You are viewing a plain text version of this content. The canonical link for it is here.
Posted to solr-user@lucene.apache.org by Dennis Schafroth <de...@indexdata.com> on 2012/03/29 13:30:45 UTC

Slow first searcher with facet on bibliographic data in Master - Slave

Hi 
	
I am running indexing and facetted searching on bibliographic data, which is known not to perform to well due to the high facet count. Actually it's just the firstSearch that is horrible slow, 200+ seconds  . After that, I am getting okay times (1 second) (at least in a few users scenario we have now). 

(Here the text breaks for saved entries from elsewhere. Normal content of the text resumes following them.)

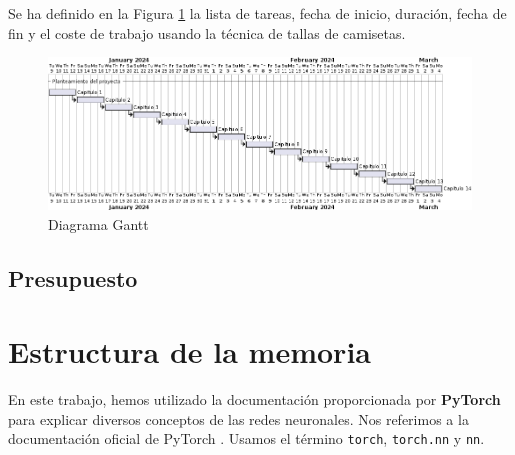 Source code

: Se ha definido en la Figura \ref{fig:gantt} la lista de tareas, fecha de inicio, duración, fecha de fin y el coste de trabajo usando la técnica de tallas de camisetas.


\begin{figure}[H]
    \centering
    \includegraphics[width=1\linewidth]{figures/chapter01/Gantt.png}
    \caption{Diagrama Gantt}
    \label{fig:gantt}
\end{figure}

\subsection{Presupuesto}



\section{Estructura de la memoria}

En este trabajo, hemos utilizado la documentación proporcionada por \textbf{PyTorch} para explicar diversos conceptos de las redes neuronales. Nos referimos a la documentación oficial de PyTorch \cite{pytorch2024github}. Usamos el término \texttt{torch}, \texttt{torch.nn} y \texttt{nn}.

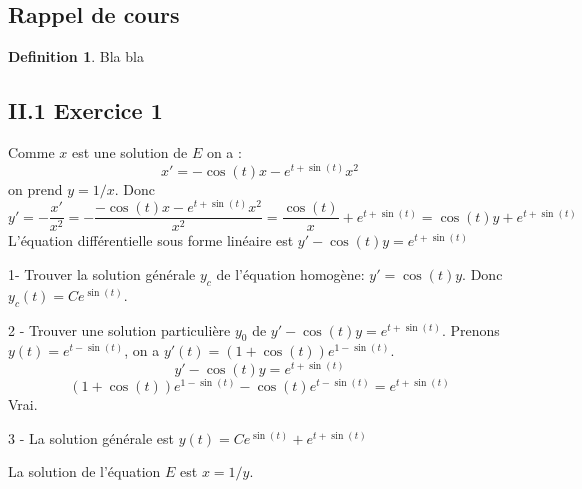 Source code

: \documentclass[]{book}
\theoremstyle{definition}
\newtheorem{defn}{Definition}
\begin{document}
\subsection*{Rappel de cours}
\begin{defn}
Bla bla
\end{defn}



\newpage
\subsection*{II.1 Exercice 1}

Comme $x$ est une solution de $E$ on a :
$$
x'= -\cos(t)x -e^{t+\sin(t)}x^2
$$
on prend $y=1/x$. Donc
$$
y'=-\frac{x'}{x^2} = -\frac{-\cos(t)x -e^{t+\sin(t)}x^2}{x^{2}} = \frac{\cos(t)}{x} + e^{t+\sin(t)} = \cos(t)y + e^{t+\sin(t)}
$$
L'\'equation diff\'erentielle sous forme lin\'eaire est $y'- \cos(t)y = e^{t+\sin(t)} $

1- Trouver la solution g\'en\'erale $y_c$ de l'\'equation homog\`ene: $y' = \cos(t)y$. Donc $y_c(t) = Ce^{\sin(t)}$. 

2 - Trouver une solution particuli\`ere $y_0$ de $y'- \cos(t)y = e^{t+\sin(t)}$. Prenons $y(t)=e^{t-\sin(t)}$, on a $y'(t)=(1+\cos(t))e^{1-\sin(t)}$. 
$$
y'- \cos(t)y = e^{t+\sin(t)}
$$
$$
(1+\cos(t))e^{1-\sin(t)}- \cos(t)e^{t-\sin(t)} = e^{t+\sin(t)}
$$
Vrai.

3 - La solution g\'en\'erale est $y(t) = Ce^{\sin(t)} + e^{t+\sin(t)}$

La solution de l'\'equation $E$ est $x=1/y$.
\end{document}
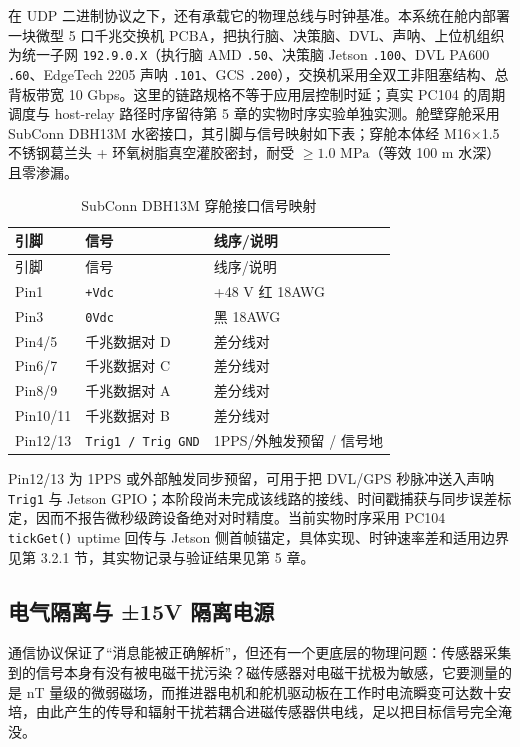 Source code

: 在 UDP 二进制协议之下，还有承载它的物理总线与时钟基准。本系统在舱内部署一块微型 5 口千兆交换机 PCBA，把执行脑、决策脑、DVL、声呐、上位机组织为统一子网 \texttt{192.9.0.X}（执行脑 AMD \texttt{.50}、决策脑 Jetson \texttt{.100}、DVL PA600 \texttt{.60}、EdgeTech 2205 声呐 \texttt{.101}、GCS \texttt{.200}），交换机采用全双工非阻塞结构、总背板带宽 10 Gbps。这里的链路规格不等于应用层控制时延；真实 PC104 的周期调度与 host-relay 路径时序留待第 5 章的实物时序实验单独实测。舱壁穿舱采用 SubConn DBH13M 水密接口，其引脚与信号映射如下表；穿舱本体经 M16×1.5 不锈钢葛兰头 + 环氧树脂真空灌胶密封，耐受 \(\geq 1.0\text{ MPa}\)（等效 100 m 水深）且零渗漏。

\begin{longtable}[]{@{}lll@{}}
\caption{SubConn DBH13M 穿舱接口信号映射}\label{tab:ch02-subconn}\tabularnewline
\toprule\noalign{}
引脚 & 信号 & 线序/说明 \\
\midrule\noalign{}
\endfirsthead
\toprule\noalign{}
引脚 & 信号 & 线序/说明 \\
\midrule\noalign{}
\endhead
\bottomrule\noalign{}
\endlastfoot
Pin1 & \texttt{+Vdc} & +48 V 红 18AWG \\
Pin3 & \texttt{0Vdc} & 黑 18AWG \\
Pin4/5 & 千兆数据对 D & 差分线对 \\
Pin6/7 & 千兆数据对 C & 差分线对 \\
Pin8/9 & 千兆数据对 A & 差分线对 \\
Pin10/11 & 千兆数据对 B & 差分线对 \\
Pin12/13 & \texttt{Trig1\ /\allowbreak{}\ Trig\ GND} & 1PPS/外触发预留 / 信号地 \\
\end{longtable}

Pin12/13 为 1PPS 或外部触发同步预留，可用于把 DVL/GPS 秒脉冲送入声呐 \texttt{Trig1} 与 Jetson GPIO；本阶段尚未完成该线路的接线、时间戳捕获与同步误差标定，因而不报告微秒级跨设备绝对对时精度。当前实物时序采用 PC104 \texttt{tickGet()} uptime 回传与 Jetson 侧首帧锚定，具体实现、时钟速率差和适用边界见第 3.2.1 节，其实物记录与验证结果见第 5 章。

\subsection{电气隔离与 ±15V 隔离电源}\label{sec:ch02-2-5-2}

通信协议保证了``消息能被正确解析''，但还有一个更底层的物理问题：传感器采集到的信号本身有没有被电磁干扰污染？磁传感器对电磁干扰极为敏感，它要测量的是 nT 量级的微弱磁场，而推进器电机和舵机驱动板在工作时电流瞬变可达数十安培，由此产生的传导和辐射干扰若耦合进磁传感器供电线，足以把目标信号完全淹没。

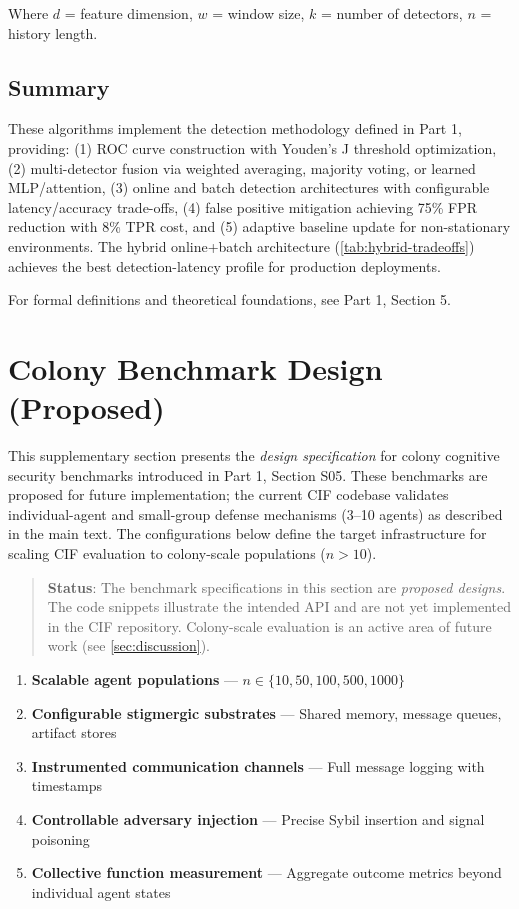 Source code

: \documentclass[
]{article}
\providecommand{\tightlist}{%
  \setlength{\itemsep}{0pt}\setlength{\parskip}{0pt}}
\begin{document}
Where \(d\) = feature dimension, \(w\) = window size, \(k\) = number of
detectors, \(n\) = history length.

\subsection{Summary}\label{summary}

These algorithms implement the detection methodology defined in Part 1,
providing: (1) ROC curve construction with Youden's J threshold
optimization, (2) multi-detector fusion via weighted averaging, majority
voting, or learned MLP/attention, (3) online and batch detection
architectures with configurable latency/accuracy trade-offs, (4) false
positive mitigation achieving 75\% FPR reduction with 8\% TPR cost, and
(5) adaptive baseline update for non-stationary environments. The hybrid
online+batch architecture (\cref{tab:hybrid-tradeoffs}) achieves the
best detection-latency profile for production deployments.

For formal definitions and theoretical foundations, see Part 1, Section
5.

\newpage

\newpage

\section{Colony Benchmark Design
(Proposed)}\label{sec:benchmark-implementation}

This supplementary section presents the \emph{design specification} for
colony cognitive security benchmarks introduced in Part 1, Section S05.
These benchmarks are proposed for future implementation; the current CIF
codebase validates individual-agent and small-group defense mechanisms
(3--10 agents) as described in the main text. The configurations below
define the target infrastructure for scaling CIF evaluation to
colony-scale populations (\(n > 10\)).

\begin{quote}
\textbf{Status}: The benchmark specifications in this section are
\emph{proposed designs}. The code snippets illustrate the intended API
and are not yet implemented in the CIF repository. Colony-scale
evaluation is an active area of future work (see \cref{sec:discussion}).
\end{quote}

\begin{enumerate}
\def\labelenumi{\arabic{enumi}.}
\tightlist
\item
  \textbf{Scalable agent populations} ---
  \(n \in \{10, 50, 100, 500, 1000\}\)
\item
  \textbf{Configurable stigmergic substrates} --- Shared memory, message
  queues, artifact stores
\item
  \textbf{Instrumented communication channels} --- Full message logging
  with timestamps
\item
  \textbf{Controllable adversary injection} --- Precise Sybil insertion
  and signal poisoning
\item
  \textbf{Collective function measurement} --- Aggregate outcome metrics
  beyond individual agent states
\end{enumerate}
\end{document}
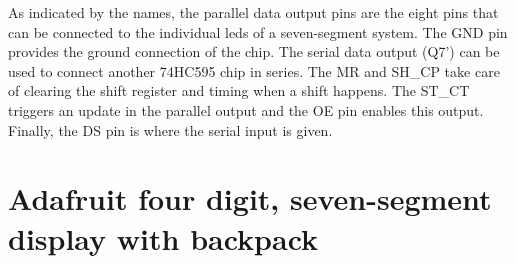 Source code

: As indicated by the names, the parallel data output pins are the eight pins that can be connected to the individual \acp{led} of a seven-segment system. The GND pin provides the ground connection of the chip. The serial data output (Q7') can be used to connect another 74HC595 chip in series. The MR and SH\_CP take care of clearing the shift register and timing when a shift happens. The ST\_CT triggers an update in the parallel output and the OE pin enables this output. Finally, the DS pin is where the serial input is given. 


\section{Adafruit four digit, seven-segment display with backpack} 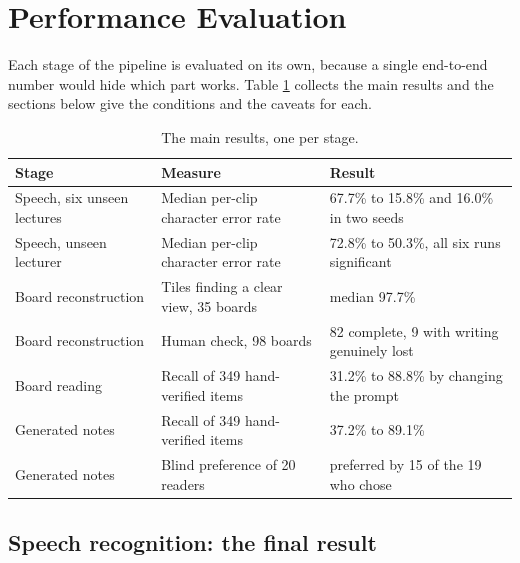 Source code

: 
\section{Performance Evaluation}

Each stage of the pipeline is evaluated on its own, because a single end-to-end number
would hide which part works. Table \ref{tab:headline} collects the main results and the
sections below give the conditions and the caveats for each.

\begin{table}[htbp]
\centering
\caption{The main results, one per stage.}
\label{tab:headline}
\small
\begin{tabular}{p{3.8cm}p{4.4cm}p{5.0cm}}
\toprule
Stage & Measure & Result \\
\midrule
Speech, six unseen lectures & Median per-clip character error rate &
67.7\% to 15.8\% and 16.0\% in two seeds \\
\addlinespace
Speech, unseen lecturer & Median per-clip character error rate &
72.8\% to 50.3\%, all six runs significant \\
\addlinespace
Board reconstruction & Tiles finding a clear view, 35 boards & median 97.7\% \\
\addlinespace
Board reconstruction & Human check, 98 boards &
82 complete, 9 with writing genuinely lost \\
\addlinespace
Board reading & Recall of 349 hand-verified items &
31.2\% to 88.8\% by changing the prompt \\
\addlinespace
Generated notes & Recall of 349 hand-verified items & 37.2\% to 89.1\% \\
\addlinespace
Generated notes & Blind preference of 20 readers &
preferred by 15 of the 19 who chose \\
\bottomrule
\end{tabular}
\end{table}

\subsection{Speech recognition: the final result}
\label{sec:asr-result}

The current index is 54 millions record with approx. 10 millions unique authors. The facets (… _exact) is using the string type. 
 
I had hoped that a master (indexing) and slave (searching) would have solved the issue, but I am still seeing the issue on the slave, so I guess I must have misunderstood (or perhaps misconfigured) something

I had thought that the slave would not switch to the new index until the auto warming was completed.  Is such behavior possible? 

I guess a alternative solution could be to have multiple slaves and taking a slave off-line when doing replication, but if it is possible to do simpler (and using 1/3 less space) that would be great. Then again we might need multiple slaves with more requests.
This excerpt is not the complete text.